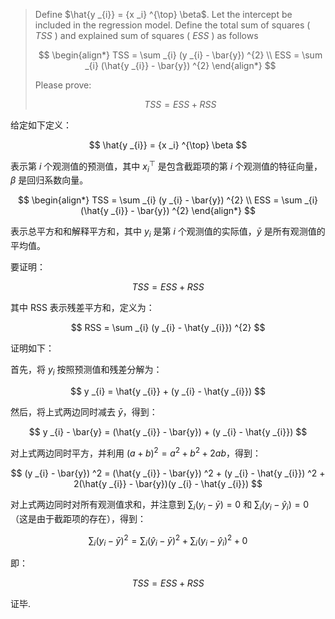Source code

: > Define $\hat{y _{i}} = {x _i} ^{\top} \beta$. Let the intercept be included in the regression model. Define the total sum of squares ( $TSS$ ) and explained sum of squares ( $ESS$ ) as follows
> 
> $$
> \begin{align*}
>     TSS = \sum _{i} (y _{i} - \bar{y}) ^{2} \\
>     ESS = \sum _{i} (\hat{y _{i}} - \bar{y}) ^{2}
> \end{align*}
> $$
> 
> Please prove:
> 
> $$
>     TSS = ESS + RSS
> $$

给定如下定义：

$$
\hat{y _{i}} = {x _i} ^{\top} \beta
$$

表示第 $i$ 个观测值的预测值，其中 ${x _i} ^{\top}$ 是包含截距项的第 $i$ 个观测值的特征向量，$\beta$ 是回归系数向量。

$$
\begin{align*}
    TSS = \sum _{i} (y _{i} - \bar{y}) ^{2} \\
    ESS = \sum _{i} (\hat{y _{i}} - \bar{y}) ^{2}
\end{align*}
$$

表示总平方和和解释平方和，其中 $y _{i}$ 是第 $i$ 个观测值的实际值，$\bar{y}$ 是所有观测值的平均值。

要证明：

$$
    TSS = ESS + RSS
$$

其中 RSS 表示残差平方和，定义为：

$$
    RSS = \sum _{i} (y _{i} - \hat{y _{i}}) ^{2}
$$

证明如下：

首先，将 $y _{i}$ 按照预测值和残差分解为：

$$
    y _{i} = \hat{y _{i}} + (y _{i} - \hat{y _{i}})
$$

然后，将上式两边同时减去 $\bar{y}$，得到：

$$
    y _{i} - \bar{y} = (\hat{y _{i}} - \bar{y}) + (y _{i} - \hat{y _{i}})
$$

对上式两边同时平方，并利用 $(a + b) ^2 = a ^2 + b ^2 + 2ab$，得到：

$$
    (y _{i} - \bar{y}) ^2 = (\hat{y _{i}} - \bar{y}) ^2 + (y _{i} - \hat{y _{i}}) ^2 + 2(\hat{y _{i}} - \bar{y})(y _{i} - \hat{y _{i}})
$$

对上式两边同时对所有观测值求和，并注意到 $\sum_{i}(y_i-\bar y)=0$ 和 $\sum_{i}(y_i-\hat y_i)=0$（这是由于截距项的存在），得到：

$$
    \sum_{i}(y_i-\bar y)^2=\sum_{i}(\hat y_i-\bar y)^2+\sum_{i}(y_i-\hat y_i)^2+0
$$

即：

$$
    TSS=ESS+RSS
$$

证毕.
==========
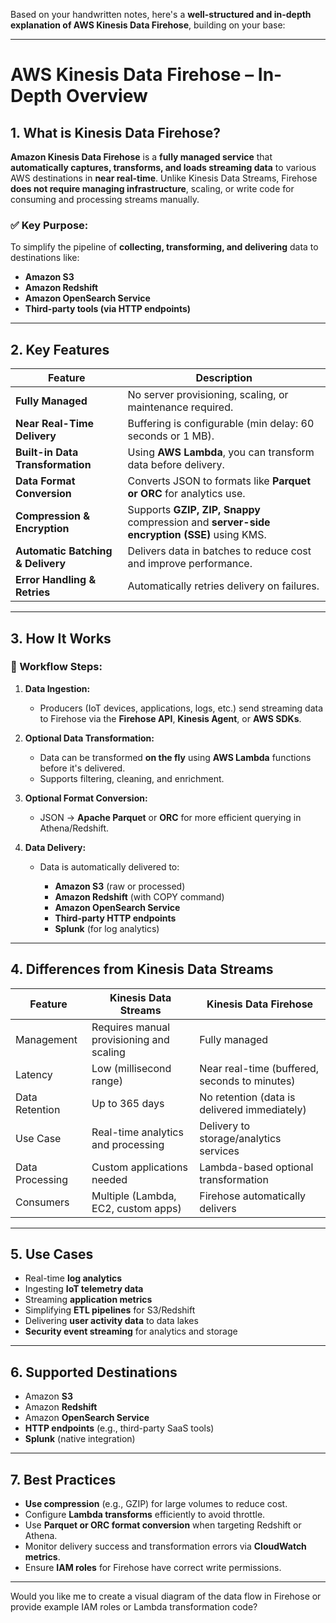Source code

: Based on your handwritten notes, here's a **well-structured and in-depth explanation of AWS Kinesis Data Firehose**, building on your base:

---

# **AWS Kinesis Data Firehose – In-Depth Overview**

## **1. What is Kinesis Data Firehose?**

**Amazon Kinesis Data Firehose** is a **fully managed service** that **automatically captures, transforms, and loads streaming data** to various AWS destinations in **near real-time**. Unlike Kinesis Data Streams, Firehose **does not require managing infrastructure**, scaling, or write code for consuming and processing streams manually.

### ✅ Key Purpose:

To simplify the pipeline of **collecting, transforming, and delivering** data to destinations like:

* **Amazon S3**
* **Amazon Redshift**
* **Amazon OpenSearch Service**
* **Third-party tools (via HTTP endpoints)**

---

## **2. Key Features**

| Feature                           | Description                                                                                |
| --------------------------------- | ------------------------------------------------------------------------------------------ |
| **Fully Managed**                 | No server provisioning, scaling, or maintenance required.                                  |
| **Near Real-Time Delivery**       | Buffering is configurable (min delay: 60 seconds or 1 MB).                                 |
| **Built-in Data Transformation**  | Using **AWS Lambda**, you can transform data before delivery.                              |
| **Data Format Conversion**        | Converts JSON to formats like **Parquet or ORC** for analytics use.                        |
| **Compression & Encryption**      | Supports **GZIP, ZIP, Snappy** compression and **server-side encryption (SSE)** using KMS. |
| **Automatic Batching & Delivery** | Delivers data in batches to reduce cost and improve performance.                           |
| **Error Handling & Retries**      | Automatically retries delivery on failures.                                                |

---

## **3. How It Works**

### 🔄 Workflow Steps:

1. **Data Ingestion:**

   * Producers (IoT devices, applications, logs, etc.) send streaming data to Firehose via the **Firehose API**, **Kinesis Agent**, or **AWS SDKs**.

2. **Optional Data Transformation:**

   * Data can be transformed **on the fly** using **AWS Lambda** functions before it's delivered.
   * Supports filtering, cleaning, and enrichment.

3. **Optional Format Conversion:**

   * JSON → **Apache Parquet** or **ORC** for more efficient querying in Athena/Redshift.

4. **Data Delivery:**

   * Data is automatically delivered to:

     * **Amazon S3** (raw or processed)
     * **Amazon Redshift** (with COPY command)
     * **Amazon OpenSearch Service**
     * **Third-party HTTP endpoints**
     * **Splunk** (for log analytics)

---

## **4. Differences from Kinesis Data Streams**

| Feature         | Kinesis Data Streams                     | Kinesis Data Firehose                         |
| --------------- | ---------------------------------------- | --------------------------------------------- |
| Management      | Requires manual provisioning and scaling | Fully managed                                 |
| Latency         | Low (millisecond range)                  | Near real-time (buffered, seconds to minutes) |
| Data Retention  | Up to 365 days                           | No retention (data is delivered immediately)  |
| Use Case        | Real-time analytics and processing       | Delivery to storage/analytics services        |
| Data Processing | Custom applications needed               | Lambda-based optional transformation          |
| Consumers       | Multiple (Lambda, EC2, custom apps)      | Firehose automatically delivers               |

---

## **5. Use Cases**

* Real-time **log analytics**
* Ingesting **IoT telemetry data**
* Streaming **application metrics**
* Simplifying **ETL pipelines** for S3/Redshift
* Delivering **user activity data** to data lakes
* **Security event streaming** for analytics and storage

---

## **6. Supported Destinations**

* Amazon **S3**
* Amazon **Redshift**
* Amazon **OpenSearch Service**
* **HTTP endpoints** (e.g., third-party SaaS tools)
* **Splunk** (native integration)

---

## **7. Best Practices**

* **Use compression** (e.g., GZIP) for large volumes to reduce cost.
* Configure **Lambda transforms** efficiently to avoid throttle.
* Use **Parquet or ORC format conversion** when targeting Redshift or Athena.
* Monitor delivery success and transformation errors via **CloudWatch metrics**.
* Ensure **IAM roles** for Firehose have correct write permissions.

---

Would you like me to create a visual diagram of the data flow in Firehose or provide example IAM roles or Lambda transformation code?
==========
* _EXERCISE AIM_
Filter the data for the string "Supports" and copy every line that has it.

* _RESPONSE AREA_
| **Compression & Encryption**      | Supports **GZIP, ZIP, Snappy** compression and **server-side encryption (SSE)** using KMS. |
   * Supports filtering, cleaning, and enrichment.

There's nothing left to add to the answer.